Dalam pandangan Islam, keberadaan naluri seksual (ketertarikan terhadap lawan jenis) merupakan hal yang fitrah. Hanya saja pemenuhannya harus tetap terikat dengan aturan syarak, yaitu melalui pernikahan. Hal ini agar tujuan diciptakannya naluri tersebut, yaitu untuk melestarikan keturunan, dapat terpenuhi secara benar. Dengan begitu, hubungan antara laki-laki dan perempuan yang terjalin di luar pernikahan, haram hukumnya. Seperti pacaran, perzinaan, pemerkosaan dan lain-lain. Siapa pun yang melakukannya berarti melakukan kemaksiatan dan pantas diganjar dengan sanksi yang telah ditetapkan oleh syariat. Di antaranya adalah hukuman rajam bagi pelaku zina yang telah atau pernah menikah dan cambuk bagi yang belum menikah.
Hanya saja konsep pergaulan dan sistem sanksi dalam Islam ini baru bisa diberlakukan, bila ada institusi sesuai syariat, yang tegak untuk menerapkannya, yaitu Khilafah. Khilafahlah yang akan menerapkan sistem pergaulan Islam tersebut. Khilafah juga yang akan membangun suasana ruhiyah di tengah umat, dengan melakukan penanaman dan pengokohan akidah serta pemahaman Islam kepada umat. Dengan begitu, setiap individu terbiasa menjadikan Islam sebagai standar dalam berbuat.
Mereka akan menjalankan perbuatan yang diperintahkan oleh syarak dan menjauhi apa saja yang dilarang olehnya. Di sisi lain, umat pun akan terbiasa melakukan amar makruf nahi munkar, sebab ini merupakan bagian dari kewaiban yang dibebankan oleh Allah. Maka, mereka tidak akan membiarkan bila ada individu-individu yang berbuat maksiat karena hal itu akan menajdi bibit kerusakan di tengah masyarakat.

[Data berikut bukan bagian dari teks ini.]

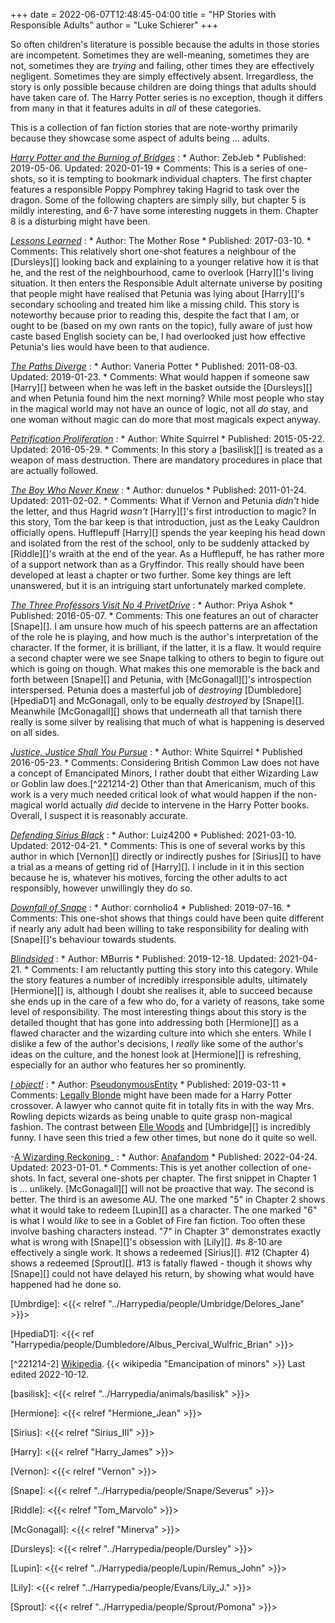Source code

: +++
date = 2022-06-07T12:48:45-04:00
title = "HP Stories with Responsible Adults"
author = "Luke Schierer"
+++

So often children's literature is possible because the adults in those stories
are incompetent.  Sometimes they are well-meaning, sometimes they are not,
sometimes they are *trying* and failing, other times they are effectively
negligent.  Sometimes they are simply effectively absent.  Irregardless, the
story is only possible because children are doing things that adults should
have taken care of.  The Harry Potter series is no exception, though it differs
from many in that it features adults in *all* of these categories.  

This is a collection of fan fiction stories that are note-worthy primarily
because they showcase some aspect of adults being … adults. 

_[Harry Potter and the Burning of Bridges](https://www.fanfiction.net/s/13279982)_
:   * Author: ZebJeb
    * Published: 2019-05-06. Updated: 2020-01-19
    * Comments:  This is a series of one-shots, so it is tempting to bookmark
      individual chapters.  The first chapter features a responsible Poppy
      Pomphrey taking Hagrid to task over the dragon.  Some of the following
      chapters are simply silly, but chapter 5 is mildly interesting, and 6-7
      have some interesting nuggets in them.  Chapter 8 is a disturbing might
      have been. 

_[Lessons Learned](https://www.fanfiction.net/s/12399401)_
:   * Author: The Mother Rose
    * Published: 2017-03-10.
    * Comments: This relatively short one-shot features a neighbour of the
      [Dursleys][] looking back and explaining to a younger relative how it is
      that he, and the rest of the neighbourhood, came to overlook [Harry][]'s
      living situation.  It then enters the Responsible Adult alternate universe
      by positing that people might have realised that Petunia was lying about
      [Harry][]'s secondary schooling and treated him like a missing child.
      This story is noteworthy because prior to reading this, despite the fact
      that I am, or ought to be (based on my own rants on the topic), fully
      aware of just how caste based English society can be, I had overlooked
      just how effective Petunia's lies would have been to that audience. 

_[The Paths Diverge](https://www.fanfiction.net/s/7247199)_
:   * Author: Vaneria Potter
    * Published: 2011-08-03. Updated: 2019-01-23.
    * Comments: What would happen if someone saw [Harry][] between when he was
      left in the basket outside the [Dursleys][] and when Petunia found him the
      next morning?  While most people who stay in the magical world may not
      have an ounce of logic, not all *do* stay, and one woman without magic can
      do more that most magicals expect anyway. 

_[Petrification Proliferation](https://www.fanfiction.net/s/11265467)_
:   * Author: White Squirrel
    * Published: 2015-05-22. Updated: 2016-05-29.
    * Comments: In this story a [basilisk][] is treated as a weapon of mass destruction.  There are mandatory
      procedures in place that are actually followed.  

_[The Boy Who Never Knew](https://www.fanfiction.net/s/6681967)_
:   * Author: dunuelos
    * Published: 2011-01-24. Updated: 2011-02-02.
    * Comments: What if Vernon and Petunia *didn't* hide the letter, and thus
      Hagrid *wasn't* [Harry][]'s first introduction to magic?  In this story,
      Tom the bar keep is that introduction, just as the Leaky Cauldron
      officially opens.  Hufflepuff [Harry][] spends the year keeping his head
      down and isolated from the rest of the school, only to be suddenly
      attacked by [Riddle][]'s wraith at the end of the year.  As a Hufflepuff,
      he has rather more of a support network than as a Gryffindor.  This really
      should have been developed at least a chapter or two further.  Some key
      things are left unanswered, but it is an intriguing start unfortunately
      marked complete.

_[The Three Professors Visit No 4 PrivetDrive](https://www.fanfiction.net/s/11934019)_
:   * Author: Priya Ashok
    * Published: 2016-05-07.
    * Comments: This one features an out of character [Snape][].  I am unsure
      how much of his speech patterns are an affectation of the role he is
      playing, and how much is the author's interpretation of the character.  If
      the former, it is brilliant, if the latter, it is a flaw.  It would
      require a second chapter were we see Snape talking to others to begin to
      figure out which is going on though.  What makes this one memorable is the
      back and forth between [Snape][] and Petunia, with [McGonagall][]'s
      introspection interspersed.  Petunia does a masterful job of *destroying*
      [Dumbledore][HpediaD1] and McGonagall, only to be equally *destroyed* by
      [Snape][].  Meanwhile [McGonagall][] shows that underneath all that
      tarnish there really is some silver by realising that much of what is
      happening is deserved on all sides.  

_[Justice, Justice Shall You Pursue](https://www.fanfiction.net/s/11961978)_
:     * Author: White Squirrel
      * Published 2016-05-23. 
      * Comments: Considering British Common Law does not have a concept of
        Emancipated Minors, I rather doubt that either Wizarding Law or Goblin
        law does.[^221214-2]  Other than that Americanism, much of this work is
        a very much needed critical look of what would happen if the non-magical
        world actually *did* decide to intervene in the Harry Potter books.
        Overall, I suspect it is reasonably accurate. 

_[Defending Sirius Black](https://www.fanfiction.net/s/7911105/)_
:     * Author: Luiz4200
      * Published: 2021-03-10. Updated: 2012-04-21.
      * Comments: This is one of several works by this author in which [Vernon][]
        directly or indirectly pushes for [Sirius][] to have a trial as a means
        of getting rid of [Harry][].  I include in it in this section because
        he is, whatever his motives, forcing the other adults to act
        responsibly, however unwillingly they do so.

_[Downfall of Snape](https://www.fanfiction.net/s/13338897/1/Downfall-of-Snape)_
:     * Author: cornholio4
      * Published: 2019-07-16.
      * Comments: This one-shot shows that things could have been quite
        different if nearly any adult had been willing to take responsibility
        for dealing with [Snape][]'s behaviour towards students.

_[Blindsided](https://www.fanfiction.net/s/13455367)_
:     * Author: MBurris
      * Published: 2019-12-18. Updated: 2021-04-21.
      * Comments: I am reluctantly putting this story into this category.  While
        the story features a number of incredibly irresponsible adults,
        ultimately [Hermione][] is, although I doubt she realises it, able to
        succeed because she ends up in the care of a few who do, for a variety
        of reasons, take some level of responsibility.  The most interesting
        things about this story is the detailed thought that has gone into
        addressing both [Hermione][] as a flawed character and the wizarding
        culture into which she enters.  While I dislike a few of the author's
        decisions, I *really* like some of the author's ideas on the culture,
        and the honest look at [Hermione][] is refreshing, especially for an
        author who features her so prominently. 

_[I object!](https://www.fanfiction.net/s/13230876)_
:    * Author: [PseudonymousEntity](https://www.fanfiction.net/u/5588410/PseudonymousEntity)
     * Published: 2019-03-11
     * Comments: [Legally Blonde](https://www.imdb.com/title/tt0250494/) might
       have been made for a Harry Potter crossover.  A lawyer who cannot quite
       fit in totally fits in with the way Mrs. Rowling depicts wizards as
       being unable to quite grasp non-magical fashion.   The contrast between
       [Elle Woods][] and [Umbridge][] is incredibly funny.  I have seen this
       tried a few other times, but none do it quite so well.

-[A Wizarding Reckoning](https://archiveofourown.org/works/38570640)_
:    * Author: [Anafandom](https://archiveofourown.org/users/Anafandom/pseuds/Anafandom)
     * Published: 2022-04-24. Updated: 2023-01-01.
     * Comments: This is yet another collection of one-shots.  In fact, several
       one-shots per chapter.  The first snippet in Chapter 1 is … unlikely.
       [McGonagall][] will not be proactive that way.  The second is better.
       The third is an awesome AU.  The one marked "5" in Chapter 2 shows what
       it would take to redeem [Lupin][] as a character.  The one marked "6" is
       what I would *like* to see in a Goblet of Fire fan fiction.  Too often
       these involve bashing characters instead.  "7" in Chapter 3"
       demonstrates exactly what is wrong with [Snape][]'s obsession with
       [Lily][].  #s 8-10 are effectively a single work.  It shows a redeemed
       [Sirius][].  #12 (Chapter 4) shows a redeemed [Sprout][].  #13 is
       fatally flawed - though it shows why [Snape][] could not have delayed
       his return, by showing what would have happened had he done so.

[Elle Woods]: <https://www.imdb.com/title/tt0250494/characters/nm0000702?ref_=tt_cl_c_1>

[Umbrdige]: <{{< relref "../Harrypedia/people/Umbridge/Delores_Jane" >}}> 

[HpediaD1]: <{{< ref "Harrypedia/people/Dumbledore/Albus_Percival_Wulfric_Brian" >}}>

[^221214-2] [Wikipedia](https://wikipedia.org).  {{< wikipedia "Emancipation of minors" >}} Last edited 2022-10-12.

[basilisk]: <{{< relref "../Harrypedia/animals/basilisk" >}}>

[Hermione]: <{{< relref "Hermione_Jean" >}}>

[Sirius]: <{{< relref "Sirius_III" >}}>

[Harry]: <{{< relref "Harry_James" >}}>

[Vernon]: <{{< relref "Vernon" >}}>

[Snape]: <{{< relref "../Harrypedia/people/Snape/Severus" >}}> 

[Riddle]: <{{< relref "Tom_Marvolo" >}}>

[McGonagall]: <{{< relref "Minerva" >}}>

[Dursleys]: <{{< relref "../Harrypedia/people/Dursley" >}}>

[Lupin]: <{{< relref "../Harrypedia/people/Lupin/Remus_John" >}}>

[Lily]: <{{< relref "../Harrypedia/people/Evans/Lily_J." >}}>

[Sprout]: <{{< relref "../Harrypedia/people/Sprout/Pomona" >}}>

Khilafah juga akan melarang peredaran konten-konten porno dan ide-ide liberal yang dapat merusak benak umat dalam bentuk apa pun. Sebaliknya media akan dijadikan sebagai wasilah untuk menyebarkan pemikiran Islam yang semakin menguatkan pemahaman umat. Khilafah pun akan menyempurnakan penjagaan terhadap masyarakat dengan menerapkan sanksi tegas bagi para pelaku maksiat.
Inilah solusi hakiki bagi persoalan kekerasan seksual yang kini sangat kronis menimpa negeri ini. Hanya dengan Khilafah kehormatan dan jiwa setiap manusia akan mendapatkan penjagaan yang sesungguhnya. Sebab khilafah benar-benar hadir menjadi junnah bagi umat.

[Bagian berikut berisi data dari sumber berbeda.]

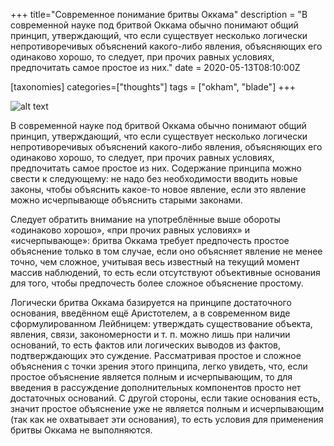 +++
title="Современное понимание бритвы Оккама"
description = "В современной науке под бритвой Оккама обычно понимают общий принцип, утверждающий, что если существует несколько логически непротиворечивых объяснений какого-либо явления, объясняющих его одинаково хорошо, то следует, при прочих равных условиях, предпочитать самое простое из них."
date = 2020-05-13T08:10:00Z

[taxonomies]
categories=["thoughts"]
tags = ["okham", "blade"]
+++

![alt text](/how-occam-razor-works.jpg "How occam razor works")

В современной науке под бритвой Оккама обычно понимают общий принцип, утверждающий, что если существует несколько 
логически непротиворечивых объяснений какого-либо явления, объясняющих его одинаково хорошо, то следует, 
при прочих равных условиях, предпочитать самое простое из них. Содержание принципа можно свести к следующему: 
не надо без необходимости вводить новые законы, чтобы объяснить какое-то новое явление, если это явление можно 
исчерпывающе объяснить старыми законами.

Следует обратить внимание на употреблённые выше обороты «одинаково хорошо», «при прочих равных условиях» и 
«исчерпывающе»: бритва Оккама требует предпочесть простое объяснение только в том случае, если оно объясняет явление 
не менее точно, чем сложное, учитывая весь известный на текущий момент массив наблюдений, то есть если отсутствуют 
объективные основания для того, чтобы предпочесть более сложное объяснение простому.

Логически бритва Оккама базируется на принципе достаточного основания, введённом ещё Аристотелем, 
а в современном виде сформулированном Лейбницем: утверждать существование объекта, явления, связи, закономерности 
и т. п. можно лишь при наличии оснований, то есть фактов или логических выводов из фактов, подтверждающих это суждение. 
Рассматривая простое и сложное объяснения с точки зрения этого принципа, легко увидеть, что, если простое объяснение 
является полным и исчерпывающим, то для введения в рассуждение дополнительных компонентов просто нет достаточных 
оснований. С другой стороны, если такие основания есть, значит простое объяснение уже не является полным и 
исчерпывающим (так как не охватывает эти основания), то есть условия для применения бритвы Оккама не выполняются.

“Sesungguhnya seorang imam itu [laksana] perisai. Dia akan dijadikan perisai, dimana orang akan berperang di belakangnya, dan digunakan sebagai tameng. Jika dia memerintahkan takwa kepada Allah ‘Azza wa Jalla, dan adil, maka dengannya, dia akan mendapatkan pahala. Tetapi, jika dia memerintahkan yang lain, maka dia juga akan mendapatkan dosa/adzab karenanya.” [HR. Bukhari dan Muslim]
Wallahu’alam bisshowab.[]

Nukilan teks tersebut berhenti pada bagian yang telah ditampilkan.